And what scares the hell out of me is what if Aargareezem isn't it either? What if I could get there and after a while, I feel that awful gnawing restlessness again and Aargareezem proves to be just a glorified way station? What then?

Wednesday, October 2, 2019


Yesterday & Monday was our (Jewish) two-day holiday of "Rosh Hashanah". In the orthodox Jewish ritual, once on each day, at a certain point during a particular prayer, we kneel on the floor & genuflect. I placed my stone from Aargareezem on the floor and knelt, resting my forehead on it (and not on a cloth or piece of paper on the floor as per Jewish custom). I prayed that one day I might kneel & genuflect in prayer on Aargareezem, openly, as an Israelite Samaritan. May it be G-d's will!

Monday, July 1, 2019

I went to Aargareezem!

One week ago today, I had to drive up north. Instead of driving on Highway #6 the whole way, I drove through Samaria and paid a quick (5 minutes!) visit to Aargareezem before driving through western Samaria and turning onto Highway #6 further north than I otherwise would have. Once again Givat Olam was locked, as was the Altar of Yesaahq. But it didn't matter. I knelt by Givat Olam & prayed and then went over to the Altar of Yesaahq. There was nobody else there, just me & G-d. I slipped off my sandals and walked around barefoot. Before I left I said with as much emotion as I could muster: "How full of awe is this place! This is none other than the House of G-d and this is the gate of Heaven!" I reached inside the fence around Givat Olam and took a small stone from the area next to Givat Olam. I keep it in my pocket, especially when I pray. Until the next visit!

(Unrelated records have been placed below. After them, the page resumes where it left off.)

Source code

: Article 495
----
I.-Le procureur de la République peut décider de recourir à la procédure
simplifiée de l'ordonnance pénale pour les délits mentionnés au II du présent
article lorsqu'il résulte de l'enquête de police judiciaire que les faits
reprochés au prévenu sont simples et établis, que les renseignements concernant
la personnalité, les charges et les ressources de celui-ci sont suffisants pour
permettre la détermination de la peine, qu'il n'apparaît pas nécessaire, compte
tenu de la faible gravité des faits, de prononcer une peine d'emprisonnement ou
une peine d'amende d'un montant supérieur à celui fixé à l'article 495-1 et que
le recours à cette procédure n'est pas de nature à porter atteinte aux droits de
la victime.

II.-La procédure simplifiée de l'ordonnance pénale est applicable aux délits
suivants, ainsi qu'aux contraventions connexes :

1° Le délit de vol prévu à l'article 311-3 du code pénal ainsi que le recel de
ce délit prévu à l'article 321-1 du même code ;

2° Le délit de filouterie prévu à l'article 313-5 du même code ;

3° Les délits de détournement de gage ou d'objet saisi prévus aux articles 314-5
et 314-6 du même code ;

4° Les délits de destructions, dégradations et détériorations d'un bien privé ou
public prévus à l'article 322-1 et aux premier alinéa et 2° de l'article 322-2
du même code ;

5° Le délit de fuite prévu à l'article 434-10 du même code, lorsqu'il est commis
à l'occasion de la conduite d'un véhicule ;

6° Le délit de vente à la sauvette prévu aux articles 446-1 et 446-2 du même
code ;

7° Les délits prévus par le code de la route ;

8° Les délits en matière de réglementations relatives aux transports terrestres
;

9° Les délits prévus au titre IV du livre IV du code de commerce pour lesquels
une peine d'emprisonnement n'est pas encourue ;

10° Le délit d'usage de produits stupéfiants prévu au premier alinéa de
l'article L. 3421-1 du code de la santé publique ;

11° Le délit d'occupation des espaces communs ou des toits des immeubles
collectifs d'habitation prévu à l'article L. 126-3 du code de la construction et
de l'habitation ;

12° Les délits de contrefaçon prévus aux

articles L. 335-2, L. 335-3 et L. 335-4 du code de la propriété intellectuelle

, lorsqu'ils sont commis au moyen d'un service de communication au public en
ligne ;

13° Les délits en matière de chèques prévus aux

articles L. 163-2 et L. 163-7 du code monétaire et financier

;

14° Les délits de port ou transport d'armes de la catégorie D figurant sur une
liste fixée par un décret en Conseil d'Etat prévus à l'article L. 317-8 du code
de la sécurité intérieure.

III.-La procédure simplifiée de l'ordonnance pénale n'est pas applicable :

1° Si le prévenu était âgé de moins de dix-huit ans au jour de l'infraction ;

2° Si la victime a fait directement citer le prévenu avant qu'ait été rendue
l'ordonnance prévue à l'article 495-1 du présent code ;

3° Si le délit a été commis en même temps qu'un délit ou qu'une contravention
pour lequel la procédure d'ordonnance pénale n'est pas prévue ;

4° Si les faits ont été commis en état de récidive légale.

I did not tell my wife. I'm not happy about that but I think this is one of those times when, to quote the Jewish sages, peace trumps truth.

Wednesday, May 29, 2019

More dreams

Sometime in the past few years, after my Mom passed away, I dreamed that I was actually converting to the Samaritan version of our faith. I was preparing for the ceremony and put on an orange-colored robe / tunic. My Mom had ordered an orange-colored robe / dress / garment thing / before she passed & never wore it. My Dad offered it to my wife. It wasn't her style and we ended up giving it away. Was my wearing an orange-colored robe in my dream my Mom's way of communicating her approval of my inner embrace of the Samaritan version of our faith?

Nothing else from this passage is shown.